There are some controversies on operative or conservative treatment of spondylodiscitis despite modern medical management with antibiotics13,18,20). Conservative medical management in these patients is usually accompanied by a long period of immobilization as well as incomplete bony fusion. If bone destruction exists, the rate of pseudoarthrosis and instability is reported to be as high as 50%6). The indications for surgical treatment in this study were : 1) intractable pain, 2) failed medical management, 3) the presence of a neurological deficit, 4) significant endplate and vertebral destruction, 5) spinal instability or developing deformity.

Several surgical modalities have been reported for advanced staged spondylodiscitis via anterior approach : 1) anterior decompression with bone graft; 2) anterior decompression and fusion with posterior instrumentation8,9,20). and 3) anterior debridement and interbody grafting with anterior instrumentation2,3,6,11,24). Although, most spine surgeons are generally unwilling to place implant in infected area when the debridement of infected tissue is complete and an appropriate antibiotic therapy is followed, reconstruction of anterior vertebral column and instrumentation could be reasonable in active spondylodiscitis. Anterior debridement and interbody grafting with anterior instrumentation, anterior debridement and bone grafting, one-stage or two-stage posterior instrumentation did not reveal the recurrence of infection in this study. A retrospective review by Levi et al.14) found that no infections occurred after anterior spinal instrumentation procedures. Recurrence of infection in the presence of instrumentation is similar to that in its absence, indicating that infection may not be a contraindication for its use21). Furthermore, insertion of titanium interbody cage after debridement have gained wide acceptance in the setting of concomitant infection. Recently, several retrospective studies revealed greater improvement in sagittal alignment in patients with titanium cages and in patients with posterior instrumentation than for patients without such instrumentations7,9,15).

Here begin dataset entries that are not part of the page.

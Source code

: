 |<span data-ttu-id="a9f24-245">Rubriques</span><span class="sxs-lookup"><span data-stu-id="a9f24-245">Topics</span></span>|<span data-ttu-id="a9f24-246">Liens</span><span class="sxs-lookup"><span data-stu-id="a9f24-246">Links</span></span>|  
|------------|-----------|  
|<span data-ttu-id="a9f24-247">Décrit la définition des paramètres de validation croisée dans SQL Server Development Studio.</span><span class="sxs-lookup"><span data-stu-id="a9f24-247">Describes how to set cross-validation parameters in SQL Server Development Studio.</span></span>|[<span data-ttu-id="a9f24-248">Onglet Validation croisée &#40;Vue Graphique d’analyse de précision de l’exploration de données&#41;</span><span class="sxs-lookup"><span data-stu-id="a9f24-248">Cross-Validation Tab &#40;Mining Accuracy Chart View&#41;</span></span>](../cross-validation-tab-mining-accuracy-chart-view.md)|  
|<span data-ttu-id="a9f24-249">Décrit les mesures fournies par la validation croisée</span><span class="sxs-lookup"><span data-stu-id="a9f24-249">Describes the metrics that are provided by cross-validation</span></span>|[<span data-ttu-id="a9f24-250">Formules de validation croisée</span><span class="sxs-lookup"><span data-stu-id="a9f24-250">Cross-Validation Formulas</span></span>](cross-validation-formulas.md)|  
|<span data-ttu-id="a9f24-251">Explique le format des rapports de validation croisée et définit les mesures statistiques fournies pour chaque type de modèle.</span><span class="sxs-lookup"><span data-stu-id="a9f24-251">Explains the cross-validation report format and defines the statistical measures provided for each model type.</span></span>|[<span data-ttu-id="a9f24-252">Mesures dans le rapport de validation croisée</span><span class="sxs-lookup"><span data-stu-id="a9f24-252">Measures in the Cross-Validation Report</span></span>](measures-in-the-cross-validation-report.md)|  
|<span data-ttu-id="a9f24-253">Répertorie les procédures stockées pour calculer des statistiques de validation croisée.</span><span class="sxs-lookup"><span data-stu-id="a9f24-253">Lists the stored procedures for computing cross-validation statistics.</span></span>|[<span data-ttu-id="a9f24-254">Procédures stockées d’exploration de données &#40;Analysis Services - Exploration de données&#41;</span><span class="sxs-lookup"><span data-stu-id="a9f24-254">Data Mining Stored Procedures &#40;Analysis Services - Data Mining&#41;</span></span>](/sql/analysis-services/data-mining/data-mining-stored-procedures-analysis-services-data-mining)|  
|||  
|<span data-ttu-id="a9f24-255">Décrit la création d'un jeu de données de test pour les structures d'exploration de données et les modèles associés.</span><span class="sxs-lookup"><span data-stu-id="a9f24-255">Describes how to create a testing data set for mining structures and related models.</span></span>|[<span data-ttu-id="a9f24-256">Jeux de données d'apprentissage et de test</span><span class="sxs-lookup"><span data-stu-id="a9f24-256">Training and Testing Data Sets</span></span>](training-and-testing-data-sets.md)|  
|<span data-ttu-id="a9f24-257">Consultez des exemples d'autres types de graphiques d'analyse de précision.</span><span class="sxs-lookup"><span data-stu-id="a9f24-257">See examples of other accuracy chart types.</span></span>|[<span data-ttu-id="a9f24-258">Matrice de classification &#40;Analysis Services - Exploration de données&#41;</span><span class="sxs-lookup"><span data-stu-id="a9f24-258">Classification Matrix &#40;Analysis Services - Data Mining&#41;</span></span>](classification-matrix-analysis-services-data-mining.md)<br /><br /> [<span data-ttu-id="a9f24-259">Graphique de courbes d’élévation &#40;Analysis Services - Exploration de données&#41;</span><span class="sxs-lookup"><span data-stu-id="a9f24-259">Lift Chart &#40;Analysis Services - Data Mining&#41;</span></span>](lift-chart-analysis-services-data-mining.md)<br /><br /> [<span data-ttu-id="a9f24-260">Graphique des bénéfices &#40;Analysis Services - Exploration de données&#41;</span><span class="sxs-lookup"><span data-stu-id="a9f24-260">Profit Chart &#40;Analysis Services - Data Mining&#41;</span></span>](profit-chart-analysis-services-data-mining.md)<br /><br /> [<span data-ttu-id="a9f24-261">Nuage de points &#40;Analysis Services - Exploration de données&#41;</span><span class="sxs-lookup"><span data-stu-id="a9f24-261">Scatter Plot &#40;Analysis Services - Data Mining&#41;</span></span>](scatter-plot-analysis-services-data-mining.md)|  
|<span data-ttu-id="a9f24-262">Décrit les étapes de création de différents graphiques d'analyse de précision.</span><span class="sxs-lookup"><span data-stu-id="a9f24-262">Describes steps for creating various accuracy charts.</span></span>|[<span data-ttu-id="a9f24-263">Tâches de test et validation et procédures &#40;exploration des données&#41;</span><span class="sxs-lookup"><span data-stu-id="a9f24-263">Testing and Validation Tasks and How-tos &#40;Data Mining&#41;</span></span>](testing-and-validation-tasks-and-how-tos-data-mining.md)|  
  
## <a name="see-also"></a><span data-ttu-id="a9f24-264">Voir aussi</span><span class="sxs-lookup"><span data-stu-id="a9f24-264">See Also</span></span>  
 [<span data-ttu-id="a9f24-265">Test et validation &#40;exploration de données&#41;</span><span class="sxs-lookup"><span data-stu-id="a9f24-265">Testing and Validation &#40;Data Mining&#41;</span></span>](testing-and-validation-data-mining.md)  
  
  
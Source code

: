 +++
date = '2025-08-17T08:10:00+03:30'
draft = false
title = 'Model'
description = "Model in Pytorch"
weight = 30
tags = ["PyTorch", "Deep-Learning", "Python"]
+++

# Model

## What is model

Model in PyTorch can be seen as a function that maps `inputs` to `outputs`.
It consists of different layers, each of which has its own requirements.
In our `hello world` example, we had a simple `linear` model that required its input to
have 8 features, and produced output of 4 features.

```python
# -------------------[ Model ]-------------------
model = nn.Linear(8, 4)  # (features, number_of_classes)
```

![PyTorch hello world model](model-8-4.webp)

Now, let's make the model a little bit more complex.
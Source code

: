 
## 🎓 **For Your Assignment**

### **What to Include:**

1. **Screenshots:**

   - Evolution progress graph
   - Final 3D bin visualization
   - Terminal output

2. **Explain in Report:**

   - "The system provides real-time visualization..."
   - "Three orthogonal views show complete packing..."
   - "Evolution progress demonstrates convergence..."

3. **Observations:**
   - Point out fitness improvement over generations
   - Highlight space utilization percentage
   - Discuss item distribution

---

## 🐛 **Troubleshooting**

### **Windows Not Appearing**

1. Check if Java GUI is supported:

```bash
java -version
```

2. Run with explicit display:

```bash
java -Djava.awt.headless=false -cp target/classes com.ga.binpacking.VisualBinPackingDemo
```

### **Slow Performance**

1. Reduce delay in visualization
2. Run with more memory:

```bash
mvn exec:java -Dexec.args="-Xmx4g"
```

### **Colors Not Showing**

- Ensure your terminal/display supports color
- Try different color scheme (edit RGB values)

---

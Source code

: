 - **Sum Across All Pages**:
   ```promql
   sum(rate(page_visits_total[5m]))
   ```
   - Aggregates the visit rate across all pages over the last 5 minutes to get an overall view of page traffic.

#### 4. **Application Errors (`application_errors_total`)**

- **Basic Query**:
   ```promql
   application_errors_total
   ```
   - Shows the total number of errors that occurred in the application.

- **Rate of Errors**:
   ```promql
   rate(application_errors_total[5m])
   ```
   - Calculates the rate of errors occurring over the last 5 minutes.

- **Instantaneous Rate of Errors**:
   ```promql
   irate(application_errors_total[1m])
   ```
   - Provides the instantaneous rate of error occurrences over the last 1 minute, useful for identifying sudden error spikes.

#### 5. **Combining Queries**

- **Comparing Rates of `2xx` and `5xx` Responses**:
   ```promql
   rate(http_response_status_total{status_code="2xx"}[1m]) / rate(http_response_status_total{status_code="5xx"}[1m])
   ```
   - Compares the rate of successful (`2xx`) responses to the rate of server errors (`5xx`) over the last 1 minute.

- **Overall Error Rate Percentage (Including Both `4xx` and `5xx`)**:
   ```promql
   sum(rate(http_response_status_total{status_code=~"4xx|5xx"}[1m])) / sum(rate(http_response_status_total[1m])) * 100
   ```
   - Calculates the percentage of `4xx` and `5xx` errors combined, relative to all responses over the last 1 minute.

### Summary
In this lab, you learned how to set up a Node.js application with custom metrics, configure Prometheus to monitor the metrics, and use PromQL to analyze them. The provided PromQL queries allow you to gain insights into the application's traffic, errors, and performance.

Anterior surgical approach was used to allow direct access to the focus of infection for aggressive debridement because spondylodiscitis primarily involved anterior vertebral body and adjacent disc spaces. These surgical procedures had provided several advantages such as correction of the deformed spine, complete decompression of spinal compression, and immediate spine stabilization. In this study, successful interbody bony fusion rate was achieved in 27 patients (96% fusion rate). Radiolographically, for cervical lesions, there was an average preoperative Cobb angle (-10.8±5.3˚) was improved to -14.5±7.5˚ postoperatively. For thoracic lesions, there was an average preoperative segmental Cobb angle in 26.7±10.4˚, improving by a 15.6±9.2˚. For lumbar lesions (below L2), there was no improvement of average Cobb angle. This study also revealed that the aggressive debridement and strut bone grafting to allow for adequate pathogen isolation for culture, neural decompression, and anterior spinal column support. Most patients improved significantly not only their general conditions such as fever, pain, and general infection markers, but also neurological status after surgery without any serious complications. In this study, mean Frankel scale at preoperative period 3.78±0.70, was improved to be 4.78±0.35 at final follow-up. Mean VAS score also improved from 7.43±0.54 at preoperative period to 2.07±1.12 at final follow-up. This technique has provided excellent relief of pain and demonstrated a high recovery rate of neurological functions and a high fusion rate for advanced staged spondylodiscitis.

CONCLUSION

Ventral interbody grafting and anterior or posterior instrumentation method after aggressive debridement is highly effective in the treatment of advanced staged spondylodiscitis. If the debridement of infected tissue is complete, instrumentation shows no occurrence of secondary infection and does not prolong the usage of antibiotics and hospitalization in the treatment of any types of advanced spondylodiscitis who had failed medical management without any serious complications.